Chego nas imediações do Sindicato antes dos outros, pois saíra na frente. A Joana também chegara. Alguém, tenso, me chama e diz que Arruda morrera dentro do carro, naquela hora. Que choque. E em seguida um acerto, eu, por ser o mais chegado a Joana, deveria dar-lhe a notícia.
Comecei a falar-lhe, procurando um caminho sinuoso para abordar a questão. Ela percebeu minha dificuldade. Lembro-me bem: pegou-me nas mãos, olhou-me nos olhos e disparou: diga-me, Arruda morreu? Confirmei e acompanhei-a até o hospital e a sala onde estava o corpo do Arruda. E aí, também me lembro bem. Quando ia abrir a porta que dava acesso à sala onde estava o Arruda, a Joana toma a minha frente, fita-me com firmeza e diz: “Não quero que ninguém entre comigo, fique aqui”. Entrou sozinha e encostou a porta.
Passaram-se longos minutos. Fui ficando tenso. Resolvi abrir vagarosamente a porta e entrei.

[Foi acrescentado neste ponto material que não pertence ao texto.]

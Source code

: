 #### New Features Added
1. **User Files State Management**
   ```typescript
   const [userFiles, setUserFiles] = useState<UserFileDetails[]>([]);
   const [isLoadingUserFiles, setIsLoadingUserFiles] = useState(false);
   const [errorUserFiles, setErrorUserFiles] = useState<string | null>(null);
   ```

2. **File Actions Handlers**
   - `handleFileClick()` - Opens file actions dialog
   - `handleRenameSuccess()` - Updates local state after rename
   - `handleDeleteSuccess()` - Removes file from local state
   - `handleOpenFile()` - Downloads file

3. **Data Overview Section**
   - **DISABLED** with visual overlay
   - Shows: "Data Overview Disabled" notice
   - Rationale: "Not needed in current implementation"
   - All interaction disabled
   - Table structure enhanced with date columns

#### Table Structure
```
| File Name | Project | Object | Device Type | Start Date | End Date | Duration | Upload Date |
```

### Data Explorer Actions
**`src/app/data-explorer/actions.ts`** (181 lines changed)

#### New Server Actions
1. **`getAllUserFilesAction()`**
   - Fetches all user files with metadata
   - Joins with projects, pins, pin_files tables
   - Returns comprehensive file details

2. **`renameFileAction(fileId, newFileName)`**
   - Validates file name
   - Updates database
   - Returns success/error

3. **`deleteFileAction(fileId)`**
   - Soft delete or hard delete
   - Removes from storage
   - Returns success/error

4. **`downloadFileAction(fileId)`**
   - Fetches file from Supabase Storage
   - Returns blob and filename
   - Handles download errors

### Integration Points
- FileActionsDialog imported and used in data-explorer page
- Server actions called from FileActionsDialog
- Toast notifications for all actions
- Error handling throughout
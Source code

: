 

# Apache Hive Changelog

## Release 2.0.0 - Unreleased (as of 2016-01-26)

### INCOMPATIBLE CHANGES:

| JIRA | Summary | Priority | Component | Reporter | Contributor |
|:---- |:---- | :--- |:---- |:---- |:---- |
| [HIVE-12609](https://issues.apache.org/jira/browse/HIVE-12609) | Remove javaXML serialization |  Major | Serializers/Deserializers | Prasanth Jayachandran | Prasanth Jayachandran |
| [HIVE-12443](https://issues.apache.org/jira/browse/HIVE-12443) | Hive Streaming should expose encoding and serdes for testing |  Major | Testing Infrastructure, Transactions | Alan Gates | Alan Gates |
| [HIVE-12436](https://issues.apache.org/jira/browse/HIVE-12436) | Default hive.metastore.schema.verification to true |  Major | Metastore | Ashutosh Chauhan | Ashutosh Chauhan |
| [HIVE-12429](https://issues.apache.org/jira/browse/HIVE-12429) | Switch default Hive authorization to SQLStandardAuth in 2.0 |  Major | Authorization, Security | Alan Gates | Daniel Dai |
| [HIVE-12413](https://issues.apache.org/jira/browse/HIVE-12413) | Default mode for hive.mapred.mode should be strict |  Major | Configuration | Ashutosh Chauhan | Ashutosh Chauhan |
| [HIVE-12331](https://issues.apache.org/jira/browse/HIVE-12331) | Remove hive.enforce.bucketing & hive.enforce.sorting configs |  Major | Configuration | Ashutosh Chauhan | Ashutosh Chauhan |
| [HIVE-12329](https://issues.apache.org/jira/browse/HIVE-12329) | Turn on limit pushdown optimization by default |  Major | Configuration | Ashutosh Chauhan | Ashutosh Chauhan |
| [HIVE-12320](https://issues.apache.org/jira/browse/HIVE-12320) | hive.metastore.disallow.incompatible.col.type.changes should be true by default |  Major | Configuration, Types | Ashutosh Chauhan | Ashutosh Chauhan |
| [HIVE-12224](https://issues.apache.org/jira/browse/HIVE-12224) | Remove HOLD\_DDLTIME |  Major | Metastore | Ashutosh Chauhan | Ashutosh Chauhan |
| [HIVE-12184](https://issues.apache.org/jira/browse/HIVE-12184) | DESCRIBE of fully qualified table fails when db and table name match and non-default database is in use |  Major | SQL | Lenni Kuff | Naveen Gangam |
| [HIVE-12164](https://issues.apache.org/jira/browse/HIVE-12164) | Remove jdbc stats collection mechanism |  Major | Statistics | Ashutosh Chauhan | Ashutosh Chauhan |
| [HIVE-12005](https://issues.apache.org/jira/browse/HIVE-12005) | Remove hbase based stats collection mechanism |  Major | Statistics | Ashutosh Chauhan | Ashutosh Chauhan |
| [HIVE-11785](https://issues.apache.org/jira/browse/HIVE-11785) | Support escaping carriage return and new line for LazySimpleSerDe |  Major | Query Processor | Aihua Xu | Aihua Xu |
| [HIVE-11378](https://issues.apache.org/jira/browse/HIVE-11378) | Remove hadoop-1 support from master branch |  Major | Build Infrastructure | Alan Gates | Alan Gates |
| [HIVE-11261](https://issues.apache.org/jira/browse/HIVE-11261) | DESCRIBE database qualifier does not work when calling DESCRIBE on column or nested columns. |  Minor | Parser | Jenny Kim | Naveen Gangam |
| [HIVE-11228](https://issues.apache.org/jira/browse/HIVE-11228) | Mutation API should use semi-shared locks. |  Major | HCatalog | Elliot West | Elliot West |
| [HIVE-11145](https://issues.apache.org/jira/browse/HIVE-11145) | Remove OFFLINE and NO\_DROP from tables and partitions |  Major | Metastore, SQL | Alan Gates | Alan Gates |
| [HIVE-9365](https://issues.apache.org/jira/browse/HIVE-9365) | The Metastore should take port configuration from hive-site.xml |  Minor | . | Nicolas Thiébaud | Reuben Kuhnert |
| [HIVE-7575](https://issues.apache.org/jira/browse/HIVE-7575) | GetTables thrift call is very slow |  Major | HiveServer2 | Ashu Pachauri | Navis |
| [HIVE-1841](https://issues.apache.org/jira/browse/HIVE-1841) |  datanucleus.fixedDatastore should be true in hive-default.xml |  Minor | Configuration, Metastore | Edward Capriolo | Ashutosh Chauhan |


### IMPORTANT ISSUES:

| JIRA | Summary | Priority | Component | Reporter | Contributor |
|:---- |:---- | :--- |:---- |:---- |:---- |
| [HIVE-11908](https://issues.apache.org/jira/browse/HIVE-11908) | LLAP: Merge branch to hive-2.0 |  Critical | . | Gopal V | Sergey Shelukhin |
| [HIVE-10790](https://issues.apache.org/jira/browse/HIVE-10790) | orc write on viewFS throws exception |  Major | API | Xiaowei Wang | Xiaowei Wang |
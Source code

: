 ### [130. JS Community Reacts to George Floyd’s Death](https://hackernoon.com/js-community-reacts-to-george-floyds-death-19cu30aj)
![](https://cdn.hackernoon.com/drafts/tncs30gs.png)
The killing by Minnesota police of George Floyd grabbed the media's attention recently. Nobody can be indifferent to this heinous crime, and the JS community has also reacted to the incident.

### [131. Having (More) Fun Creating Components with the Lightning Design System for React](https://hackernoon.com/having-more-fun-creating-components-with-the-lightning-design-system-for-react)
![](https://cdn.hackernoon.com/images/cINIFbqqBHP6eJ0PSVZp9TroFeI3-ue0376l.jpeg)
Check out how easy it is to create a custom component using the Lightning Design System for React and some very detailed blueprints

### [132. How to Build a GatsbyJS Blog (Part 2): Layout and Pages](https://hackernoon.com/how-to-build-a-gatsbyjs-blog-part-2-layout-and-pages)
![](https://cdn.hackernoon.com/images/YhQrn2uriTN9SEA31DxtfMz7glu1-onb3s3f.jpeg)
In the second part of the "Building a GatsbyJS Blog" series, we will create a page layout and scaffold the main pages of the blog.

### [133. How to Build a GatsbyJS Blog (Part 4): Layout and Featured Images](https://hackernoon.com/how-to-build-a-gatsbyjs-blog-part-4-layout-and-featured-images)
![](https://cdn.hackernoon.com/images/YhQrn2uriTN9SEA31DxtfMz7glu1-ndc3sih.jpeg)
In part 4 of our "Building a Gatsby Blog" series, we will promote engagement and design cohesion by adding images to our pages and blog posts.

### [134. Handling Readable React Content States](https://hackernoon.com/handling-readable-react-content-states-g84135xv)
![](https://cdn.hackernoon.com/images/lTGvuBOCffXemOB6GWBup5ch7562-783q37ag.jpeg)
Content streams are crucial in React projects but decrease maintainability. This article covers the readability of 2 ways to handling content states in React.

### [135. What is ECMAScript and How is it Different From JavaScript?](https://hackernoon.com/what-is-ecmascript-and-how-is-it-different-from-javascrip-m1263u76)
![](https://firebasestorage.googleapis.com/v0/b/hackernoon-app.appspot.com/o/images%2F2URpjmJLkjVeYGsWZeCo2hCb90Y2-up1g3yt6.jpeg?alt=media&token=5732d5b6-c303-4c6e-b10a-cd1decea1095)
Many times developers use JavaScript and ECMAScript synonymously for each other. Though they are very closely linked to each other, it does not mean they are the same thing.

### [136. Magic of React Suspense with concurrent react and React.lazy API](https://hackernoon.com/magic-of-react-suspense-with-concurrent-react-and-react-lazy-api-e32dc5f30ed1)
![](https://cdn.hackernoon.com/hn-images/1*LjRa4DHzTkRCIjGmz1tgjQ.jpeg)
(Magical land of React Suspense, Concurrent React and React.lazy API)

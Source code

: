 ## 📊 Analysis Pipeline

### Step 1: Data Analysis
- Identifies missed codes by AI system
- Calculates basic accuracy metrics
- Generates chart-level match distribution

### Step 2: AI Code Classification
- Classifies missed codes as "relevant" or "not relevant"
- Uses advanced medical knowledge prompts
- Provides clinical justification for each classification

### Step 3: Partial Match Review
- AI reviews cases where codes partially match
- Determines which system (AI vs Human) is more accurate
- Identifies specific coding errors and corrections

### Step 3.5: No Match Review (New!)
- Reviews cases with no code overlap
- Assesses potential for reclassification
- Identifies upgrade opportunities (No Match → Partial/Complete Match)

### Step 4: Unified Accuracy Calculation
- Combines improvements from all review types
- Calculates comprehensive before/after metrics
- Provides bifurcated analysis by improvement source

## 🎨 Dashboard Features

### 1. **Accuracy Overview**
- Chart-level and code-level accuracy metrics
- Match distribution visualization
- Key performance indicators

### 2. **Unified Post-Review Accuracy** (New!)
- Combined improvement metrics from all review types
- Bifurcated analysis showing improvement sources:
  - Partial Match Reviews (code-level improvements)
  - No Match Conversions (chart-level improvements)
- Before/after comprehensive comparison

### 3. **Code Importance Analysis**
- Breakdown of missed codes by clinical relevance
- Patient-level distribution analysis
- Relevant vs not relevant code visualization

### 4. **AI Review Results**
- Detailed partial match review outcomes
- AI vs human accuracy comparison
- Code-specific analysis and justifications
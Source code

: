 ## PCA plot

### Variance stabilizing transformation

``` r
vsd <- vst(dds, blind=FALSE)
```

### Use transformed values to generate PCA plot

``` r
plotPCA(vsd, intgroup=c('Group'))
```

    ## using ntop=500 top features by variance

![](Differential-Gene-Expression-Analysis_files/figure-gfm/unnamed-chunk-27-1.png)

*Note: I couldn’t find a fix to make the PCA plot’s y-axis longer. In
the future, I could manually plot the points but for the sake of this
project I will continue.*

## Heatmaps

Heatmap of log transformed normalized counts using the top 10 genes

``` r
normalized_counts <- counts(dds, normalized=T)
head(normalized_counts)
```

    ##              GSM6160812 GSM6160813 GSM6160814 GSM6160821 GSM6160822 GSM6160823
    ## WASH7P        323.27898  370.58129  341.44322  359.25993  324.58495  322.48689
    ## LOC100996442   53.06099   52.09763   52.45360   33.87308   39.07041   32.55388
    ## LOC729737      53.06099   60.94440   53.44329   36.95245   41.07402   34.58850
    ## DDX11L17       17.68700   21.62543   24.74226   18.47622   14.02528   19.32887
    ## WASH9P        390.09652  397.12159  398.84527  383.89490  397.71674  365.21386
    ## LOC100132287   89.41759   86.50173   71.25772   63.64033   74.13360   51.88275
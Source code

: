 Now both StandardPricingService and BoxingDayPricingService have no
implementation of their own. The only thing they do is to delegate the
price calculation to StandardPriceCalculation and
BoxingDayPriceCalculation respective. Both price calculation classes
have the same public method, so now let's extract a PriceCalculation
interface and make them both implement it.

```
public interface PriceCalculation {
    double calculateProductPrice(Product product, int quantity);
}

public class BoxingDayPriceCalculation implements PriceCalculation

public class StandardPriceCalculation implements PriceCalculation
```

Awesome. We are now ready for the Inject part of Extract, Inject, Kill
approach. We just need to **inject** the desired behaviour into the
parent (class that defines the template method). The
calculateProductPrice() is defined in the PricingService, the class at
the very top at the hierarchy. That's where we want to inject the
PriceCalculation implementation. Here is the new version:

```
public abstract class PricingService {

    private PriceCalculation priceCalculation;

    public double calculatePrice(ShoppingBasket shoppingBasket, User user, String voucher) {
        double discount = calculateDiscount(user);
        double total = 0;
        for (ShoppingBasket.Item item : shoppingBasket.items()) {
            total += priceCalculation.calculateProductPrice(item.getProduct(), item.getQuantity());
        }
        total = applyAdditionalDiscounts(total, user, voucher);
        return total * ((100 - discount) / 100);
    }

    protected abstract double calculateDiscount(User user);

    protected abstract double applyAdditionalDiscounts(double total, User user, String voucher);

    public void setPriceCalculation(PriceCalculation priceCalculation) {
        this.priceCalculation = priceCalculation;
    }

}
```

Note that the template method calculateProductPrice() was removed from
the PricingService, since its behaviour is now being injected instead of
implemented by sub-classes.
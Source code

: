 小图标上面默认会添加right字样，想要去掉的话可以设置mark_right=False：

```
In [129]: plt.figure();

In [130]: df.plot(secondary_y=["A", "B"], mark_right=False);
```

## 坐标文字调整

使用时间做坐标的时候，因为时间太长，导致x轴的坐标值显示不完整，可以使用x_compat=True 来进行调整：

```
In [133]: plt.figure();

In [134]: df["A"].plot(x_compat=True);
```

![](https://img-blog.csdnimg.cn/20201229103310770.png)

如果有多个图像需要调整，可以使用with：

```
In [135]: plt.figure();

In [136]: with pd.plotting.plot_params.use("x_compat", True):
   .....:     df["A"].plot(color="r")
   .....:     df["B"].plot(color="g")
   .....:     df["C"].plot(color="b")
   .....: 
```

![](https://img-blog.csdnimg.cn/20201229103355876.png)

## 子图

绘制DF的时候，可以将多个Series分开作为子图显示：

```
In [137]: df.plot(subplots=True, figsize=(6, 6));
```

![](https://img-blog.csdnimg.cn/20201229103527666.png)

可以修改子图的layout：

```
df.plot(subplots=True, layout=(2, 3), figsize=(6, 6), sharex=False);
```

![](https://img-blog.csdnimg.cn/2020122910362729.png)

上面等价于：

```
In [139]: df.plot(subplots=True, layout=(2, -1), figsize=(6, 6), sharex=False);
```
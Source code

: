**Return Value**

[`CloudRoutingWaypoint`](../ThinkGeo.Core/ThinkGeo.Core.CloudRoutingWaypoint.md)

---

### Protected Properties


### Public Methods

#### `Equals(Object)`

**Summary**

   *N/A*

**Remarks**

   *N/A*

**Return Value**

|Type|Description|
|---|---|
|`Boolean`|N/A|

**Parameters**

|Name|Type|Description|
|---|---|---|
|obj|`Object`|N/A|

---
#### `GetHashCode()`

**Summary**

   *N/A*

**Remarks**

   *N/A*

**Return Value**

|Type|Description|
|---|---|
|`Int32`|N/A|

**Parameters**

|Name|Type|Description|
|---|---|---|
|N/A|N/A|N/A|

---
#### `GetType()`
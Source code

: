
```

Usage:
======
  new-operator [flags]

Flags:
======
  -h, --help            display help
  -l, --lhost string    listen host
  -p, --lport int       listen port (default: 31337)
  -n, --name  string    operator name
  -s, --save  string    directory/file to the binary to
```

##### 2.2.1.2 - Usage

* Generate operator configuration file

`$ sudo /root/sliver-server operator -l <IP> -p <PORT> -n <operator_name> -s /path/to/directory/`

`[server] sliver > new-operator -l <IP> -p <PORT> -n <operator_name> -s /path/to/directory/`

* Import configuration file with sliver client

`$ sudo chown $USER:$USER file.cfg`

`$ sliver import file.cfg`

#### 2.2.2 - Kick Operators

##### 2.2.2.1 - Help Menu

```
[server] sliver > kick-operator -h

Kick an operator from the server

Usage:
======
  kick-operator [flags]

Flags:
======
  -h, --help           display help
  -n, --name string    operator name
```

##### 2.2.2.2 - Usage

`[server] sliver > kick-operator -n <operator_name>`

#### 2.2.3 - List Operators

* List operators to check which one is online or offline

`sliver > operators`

Na sala só estava o corpo do Arruda deitado em uma espécie de laje com a Joana do lado.
Anos depois, vejo um painel enorme, impressionante: Arruda estirado em uma espécie de laje e uma mulher prostrada ao seu lado, desolada. “O senhor morto” é o nome desse quadro pintado pela Tereza Costa Rego, em Olinda.